OrmLite is very flexible in what it will accept for the column names in the DbDataReader. In the failing case
the column names in the reader are all the same and they are all "view-name". That is clearly not
sensible as there is no way to retrieve data from the reader by column name. Requiring an "AS"
directive to select columns from a view when that is not required to select columns from a table seems
basically incorrect to me. At the very least it is inconsistent. Then there is the output from the SQLite3
command-line shell which also prints the headers as all "view-name" for the failing case.
Hi Bruce,
I understand your concern and request and your need for it. Phrases like "clearly not sensible" and "seems incorrect to me"
unfortunately holds no water, and why is it that ormlite is very flexible but cannot read or ask for coulmn names specifically? or
follow clear schemata available through standard queries in all RDBMSes? Also from a later email, the fact that most other Data
readers do it differently is a quirk of chance, not a standard and not a requirement. This is like ordering vehicles from an
english manufacturer without specifying left-hand drive, and then being confused why they all come with right-hand drive, saying
everyone else makes left-hand drive cars. It isn't a rule or a requirement, even if it seems non-sensible, even if Microsoft does it
another way, it still isn't a "fault" of the manufacturer.

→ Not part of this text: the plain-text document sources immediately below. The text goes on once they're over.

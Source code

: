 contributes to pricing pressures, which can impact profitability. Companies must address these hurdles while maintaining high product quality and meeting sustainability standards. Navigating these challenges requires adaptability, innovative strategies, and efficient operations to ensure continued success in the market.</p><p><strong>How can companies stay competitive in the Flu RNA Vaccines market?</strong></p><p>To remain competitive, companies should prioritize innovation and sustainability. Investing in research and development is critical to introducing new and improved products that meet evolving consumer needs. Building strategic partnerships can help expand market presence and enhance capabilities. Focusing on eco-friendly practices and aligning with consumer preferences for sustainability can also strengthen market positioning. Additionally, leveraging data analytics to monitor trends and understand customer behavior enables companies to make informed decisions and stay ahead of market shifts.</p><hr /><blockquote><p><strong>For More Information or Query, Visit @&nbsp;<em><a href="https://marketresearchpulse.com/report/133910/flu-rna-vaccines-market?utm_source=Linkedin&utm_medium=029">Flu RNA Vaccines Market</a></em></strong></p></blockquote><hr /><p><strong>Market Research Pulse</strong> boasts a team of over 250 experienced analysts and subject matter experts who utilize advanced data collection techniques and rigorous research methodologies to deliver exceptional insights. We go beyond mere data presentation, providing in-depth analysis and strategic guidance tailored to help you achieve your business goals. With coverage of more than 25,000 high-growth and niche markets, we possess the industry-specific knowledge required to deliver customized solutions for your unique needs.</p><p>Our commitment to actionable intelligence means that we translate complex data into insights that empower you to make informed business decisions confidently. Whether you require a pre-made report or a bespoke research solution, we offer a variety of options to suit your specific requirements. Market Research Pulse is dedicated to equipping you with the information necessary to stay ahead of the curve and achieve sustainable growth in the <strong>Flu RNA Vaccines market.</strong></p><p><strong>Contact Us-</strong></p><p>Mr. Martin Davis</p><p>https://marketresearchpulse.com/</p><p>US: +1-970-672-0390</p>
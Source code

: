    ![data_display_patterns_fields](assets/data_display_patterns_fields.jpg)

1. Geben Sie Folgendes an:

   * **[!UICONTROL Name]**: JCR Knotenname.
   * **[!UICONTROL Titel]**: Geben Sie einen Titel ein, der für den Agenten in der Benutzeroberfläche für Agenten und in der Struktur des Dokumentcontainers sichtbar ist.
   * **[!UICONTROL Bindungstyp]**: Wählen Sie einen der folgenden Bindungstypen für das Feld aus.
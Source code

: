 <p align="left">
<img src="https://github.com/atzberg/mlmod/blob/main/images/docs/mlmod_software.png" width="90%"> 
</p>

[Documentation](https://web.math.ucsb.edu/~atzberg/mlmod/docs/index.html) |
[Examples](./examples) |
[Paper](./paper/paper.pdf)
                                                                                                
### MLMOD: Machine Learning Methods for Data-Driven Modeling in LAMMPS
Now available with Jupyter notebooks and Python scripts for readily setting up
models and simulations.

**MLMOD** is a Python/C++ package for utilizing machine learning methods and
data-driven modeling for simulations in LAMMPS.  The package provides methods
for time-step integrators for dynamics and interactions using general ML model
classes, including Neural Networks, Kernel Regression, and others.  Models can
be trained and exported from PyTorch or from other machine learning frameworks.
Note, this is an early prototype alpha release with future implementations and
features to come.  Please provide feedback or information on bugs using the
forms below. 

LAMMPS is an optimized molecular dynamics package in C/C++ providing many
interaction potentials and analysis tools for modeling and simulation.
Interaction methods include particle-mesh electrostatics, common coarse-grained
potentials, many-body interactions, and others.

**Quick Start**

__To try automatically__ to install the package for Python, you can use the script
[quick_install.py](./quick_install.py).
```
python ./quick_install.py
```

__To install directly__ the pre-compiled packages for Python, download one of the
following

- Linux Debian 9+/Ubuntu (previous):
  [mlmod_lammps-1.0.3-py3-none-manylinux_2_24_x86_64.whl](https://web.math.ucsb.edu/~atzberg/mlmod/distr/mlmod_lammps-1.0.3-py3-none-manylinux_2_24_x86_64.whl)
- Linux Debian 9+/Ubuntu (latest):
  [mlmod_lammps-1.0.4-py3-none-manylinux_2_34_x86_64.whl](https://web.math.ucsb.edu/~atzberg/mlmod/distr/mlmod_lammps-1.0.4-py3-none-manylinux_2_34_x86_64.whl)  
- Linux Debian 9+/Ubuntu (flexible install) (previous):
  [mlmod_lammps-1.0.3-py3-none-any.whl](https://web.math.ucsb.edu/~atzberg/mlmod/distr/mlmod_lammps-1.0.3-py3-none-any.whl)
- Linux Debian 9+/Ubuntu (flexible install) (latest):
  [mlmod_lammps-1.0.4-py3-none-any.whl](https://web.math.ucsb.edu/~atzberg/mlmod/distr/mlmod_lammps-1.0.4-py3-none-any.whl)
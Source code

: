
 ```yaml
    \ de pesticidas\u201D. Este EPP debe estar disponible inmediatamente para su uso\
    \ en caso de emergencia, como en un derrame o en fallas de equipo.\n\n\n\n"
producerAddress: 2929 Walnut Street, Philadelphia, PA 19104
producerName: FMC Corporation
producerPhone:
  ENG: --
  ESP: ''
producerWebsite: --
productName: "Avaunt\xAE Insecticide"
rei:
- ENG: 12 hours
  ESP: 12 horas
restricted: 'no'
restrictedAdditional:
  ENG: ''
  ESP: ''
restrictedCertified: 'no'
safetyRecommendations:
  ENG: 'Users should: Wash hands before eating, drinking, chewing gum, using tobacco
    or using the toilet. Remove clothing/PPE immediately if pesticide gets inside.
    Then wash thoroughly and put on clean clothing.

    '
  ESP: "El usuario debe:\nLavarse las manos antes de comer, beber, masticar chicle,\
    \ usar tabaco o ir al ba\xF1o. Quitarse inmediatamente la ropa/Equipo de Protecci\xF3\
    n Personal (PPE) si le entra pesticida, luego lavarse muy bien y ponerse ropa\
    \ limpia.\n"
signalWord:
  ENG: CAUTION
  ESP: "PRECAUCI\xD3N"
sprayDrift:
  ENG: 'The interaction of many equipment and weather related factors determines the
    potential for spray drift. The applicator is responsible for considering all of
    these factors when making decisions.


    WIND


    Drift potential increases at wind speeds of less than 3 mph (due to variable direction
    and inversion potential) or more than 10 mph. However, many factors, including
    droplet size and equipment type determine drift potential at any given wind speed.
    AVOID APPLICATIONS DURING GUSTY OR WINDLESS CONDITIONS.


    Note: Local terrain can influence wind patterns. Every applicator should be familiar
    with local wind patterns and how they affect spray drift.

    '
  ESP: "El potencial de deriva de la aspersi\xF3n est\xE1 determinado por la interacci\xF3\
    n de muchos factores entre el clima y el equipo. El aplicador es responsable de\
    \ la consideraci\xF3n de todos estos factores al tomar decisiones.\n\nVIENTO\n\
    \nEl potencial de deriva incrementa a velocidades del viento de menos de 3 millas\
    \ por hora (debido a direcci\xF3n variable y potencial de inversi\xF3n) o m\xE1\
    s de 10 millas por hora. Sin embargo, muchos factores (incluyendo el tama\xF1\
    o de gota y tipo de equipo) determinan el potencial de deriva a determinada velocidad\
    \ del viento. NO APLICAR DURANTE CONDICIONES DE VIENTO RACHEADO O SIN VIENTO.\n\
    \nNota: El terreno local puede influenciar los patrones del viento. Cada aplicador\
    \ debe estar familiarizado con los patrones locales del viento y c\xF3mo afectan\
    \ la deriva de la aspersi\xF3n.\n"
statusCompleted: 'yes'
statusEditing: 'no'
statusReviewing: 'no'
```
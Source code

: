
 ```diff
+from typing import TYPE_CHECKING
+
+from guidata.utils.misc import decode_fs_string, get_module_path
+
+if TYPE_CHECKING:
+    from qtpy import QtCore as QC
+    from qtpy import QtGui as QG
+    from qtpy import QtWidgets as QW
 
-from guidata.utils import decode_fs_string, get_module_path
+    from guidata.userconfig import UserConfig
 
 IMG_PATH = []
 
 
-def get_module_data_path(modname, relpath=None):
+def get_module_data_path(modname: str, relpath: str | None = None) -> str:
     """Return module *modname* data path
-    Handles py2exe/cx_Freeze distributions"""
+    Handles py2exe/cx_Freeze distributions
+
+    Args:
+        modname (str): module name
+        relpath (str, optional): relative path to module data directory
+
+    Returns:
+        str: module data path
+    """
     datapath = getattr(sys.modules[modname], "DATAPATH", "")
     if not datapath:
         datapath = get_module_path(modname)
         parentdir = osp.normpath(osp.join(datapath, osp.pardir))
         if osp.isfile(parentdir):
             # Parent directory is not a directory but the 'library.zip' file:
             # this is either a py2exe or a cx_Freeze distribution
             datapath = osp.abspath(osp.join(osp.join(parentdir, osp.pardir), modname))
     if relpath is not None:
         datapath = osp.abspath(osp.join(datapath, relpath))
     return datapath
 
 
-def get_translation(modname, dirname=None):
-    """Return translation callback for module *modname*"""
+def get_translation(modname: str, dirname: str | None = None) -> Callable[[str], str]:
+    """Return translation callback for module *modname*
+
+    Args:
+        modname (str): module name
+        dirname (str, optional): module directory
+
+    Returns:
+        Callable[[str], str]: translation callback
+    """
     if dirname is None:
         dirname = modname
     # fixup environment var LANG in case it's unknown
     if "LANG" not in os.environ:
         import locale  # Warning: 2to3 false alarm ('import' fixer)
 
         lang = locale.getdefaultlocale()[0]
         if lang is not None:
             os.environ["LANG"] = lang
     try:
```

Now, having said all the above, it is a silly quirk, and knowing Dan and Richard and the other Devs' dedication, they probably
already fixed this in some next trunk and will post it soon - but it does not detract from the very important fact that all the "but
it's silly like this" arguments are missing: Please understand, it is not a standard, it is not a requirement, you have a system
that expects it to be so and that system is in danger of breaking in the future because this may change, even for the other engines.
Are you really comfortable to derive a system based upon an assumption that is not solid? That is the real point, even if the quirk
is ironed out. At least raise the awareness with ormlite's people that they should fix this.
Btw: Microsoft's documentation (much as I love them) is the furthest possible thing from a viable standard that anyone can site. It
is hard to find a less consistent and convoluted view of things, but kudos to them for being complete - any single Windows API or
function spec is more likely bloated than undocumented.